[Stored data entries]
□ □ □

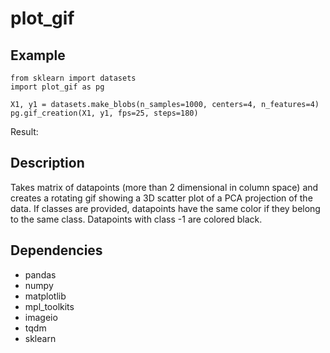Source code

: # plot_gif

## Example

```
from sklearn import datasets
import plot_gif as pg

X1, y1 = datasets.make_blobs(n_samples=1000, centers=4, n_features=4)
pg.gif_creation(X1, y1, fps=25, steps=180)
```
Result:


## Description

Takes matrix of datapoints (more than 2 dimensional in column space) and creates
a rotating gif showing a 3D scatter plot of a PCA projection of the data.
If classes are provided, datapoints have the same color if they belong to the same class.
Datapoints with class -1 are colored black.

## Dependencies

- pandas
- numpy
- matplotlib
- mpl_toolkits
- imageio
- tqdm
- sklearn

□ □ □

__EXERCISE DIRECTIONS__. The expected answer is an exact copy of the lines beginning at the one with "If classes are" and running to the end of the entries above.

__RESULT FOR THIS EXERCISE__.
If classes are provided, datapoints have the same color if they belong to the same class.
Datapoints with class -1 are colored black.

## Dependencies

- pandas
- numpy
- matplotlib
- mpl_toolkits
- imageio
- tqdm
- sklearn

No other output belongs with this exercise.